Und wie man hört ist die Überflutung noch nicht überstanden.
Vielleicht doch besser über Sambia.
Gruss

Camelthorn
"Nothing is more powerful than an idea whose time has come" (Victor Hugo)
3'080 Beiträge · seit 200923. Jan. 2015 · #8
Ich hänge es mal hier an um nicht einen neuen Thread aufzumachen, passt zum Thema und kam gerade aus dem Ticker:

Aktuelle Hinweise

Die Provinzen im Zentrum und Norden Mosambiks, insbesondere die Provinz Zambézia, sind von starken Regenfällen und Überschwemmungen betroffen. Die Nationalstraße EN 1 ist in der Provinz Zambézia unterbrochen.
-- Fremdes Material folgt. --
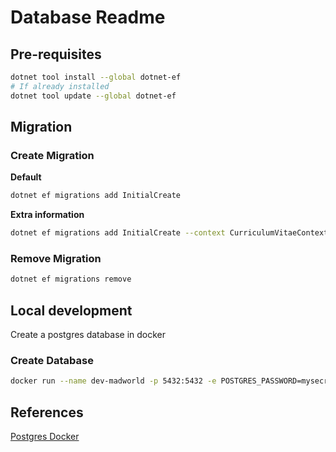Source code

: # Database Readme
## Pre-requisites
```bash
dotnet tool install --global dotnet-ef
# If already installed
dotnet tool update --global dotnet-ef
```
## Migration
### Create Migration
**Default**
```bash
dotnet ef migrations add InitialCreate
```

**Extra information**
```bash
dotnet ef migrations add InitialCreate --context CurriculumVitaeContext --project ../MadWorld.Backend.Infrastructure -o ../MadWorld.Backend.Infrastructure/CurriculumVitae/Migrations
```
### Remove Migration
```bash
dotnet ef migrations remove 
```

## Local development
Create a postgres database in docker
### Create Database
```bash
docker run --name dev-madworld -p 5432:5432 -e POSTGRES_PASSWORD=mysecretpassword -d postgres
```

## References
[Postgres Docker](https://hub.docker.com/_/postgres)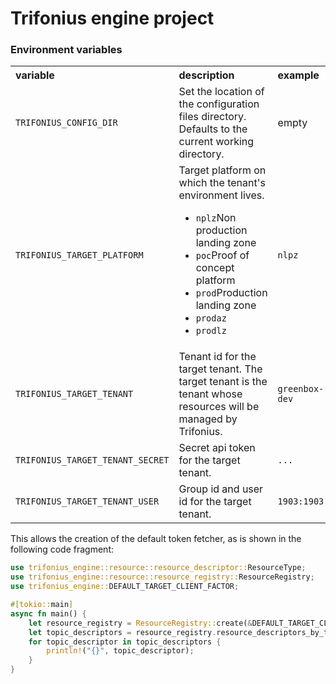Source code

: # Trifonius engine project

### Environment variables

<table>
    <tr align="top">
        <th align="left">variable</th>
        <th align="left">description</th>
        <th align="left">example</th>
    </tr>
    <tr align="top">
        <td align="top"><code>TRIFONIUS_CONFIG_DIR</code></td>
        <td>Set the location of the configuration files directory. Defaults to the current working 
            directory.
        </td>
        <td align="top">empty</td>
    </tr>
    <tr align="top">
        <td align="top"><code>TRIFONIUS_TARGET_PLATFORM</code></td>
        <td>
            Target platform on which the tenant's environment lives.
            <ul>
                <li><code>nplz</code>Non production landing zone</li>
                <li><code>poc</code>Proof of concept platform</li>
                <li><code>prod</code>Production landing zone</li>
                <li><code>prodaz</code></li>
                <li><code>prodlz</code></li>
            </ul>
        </td>
        <td align="top"><code>nlpz</code></td>
    </tr>
    <tr align="top">
        <td><code>TRIFONIUS_TARGET_TENANT</code></td>
        <td>Tenant id for the target tenant. The target tenant is the tenant whose resources 
            will be managed by Trifonius.</td>
        <td><code>greenbox-dev</code></td>
    </tr>
    <tr align="top">
        <td><code>TRIFONIUS_TARGET_TENANT_SECRET</code></td>
        <td>Secret api token for the target tenant.</td>
        <td><code>...</code></td>
    </tr>
    <tr align="top">
        <td><code>TRIFONIUS_TARGET_TENANT_USER</code></td>
        <td>Group id and user id for the target tenant.</td>
        <td><code>1903:1903</code></td>
    </tr>
</table>

This allows the creation of the default token fetcher, as is shown in the following code fragment:

```rust
use trifonius_engine::resource::resource_descriptor::ResourceType;
use trifonius_engine::resource::resource_registry::ResourceRegistry;
use trifonius_engine::DEFAULT_TARGET_CLIENT_FACTOR;

#[tokio::main]
async fn main() {
    let resource_registry = ResourceRegistry::create(&DEFAULT_TARGET_CLIENT_FACTOR).unwrap();
    let topic_descriptors = resource_registry.resource_descriptors_by_type(ResourceType::Topic).unwrap();
    for topic_descriptor in topic_descriptors {
        println!("{}", topic_descriptor);
    }
}

```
Andernorts sind Brücken zerstört, Stromleitungen gekappt und Straßen überflutet. Überlandeisen in die Provinzen Zambézia, Niassa, Nampula und Cabo Delgado sollten daher nur wenn unbedingt notwendig unternommen werden. Bei Reisen in die Region wird angeraten, sich vorab über die aktuelle Lage, insbesondere auch über die Stromversorgung zu informieren. Das nationale Katastrophenvorsorgeinstitut INGC hat für Teile der Region die Alarmstufe Rot ausgerufen und informiert, dass für die nächsten drei Wochen mit weiteren schweren Regenfällen zu rechnen ist.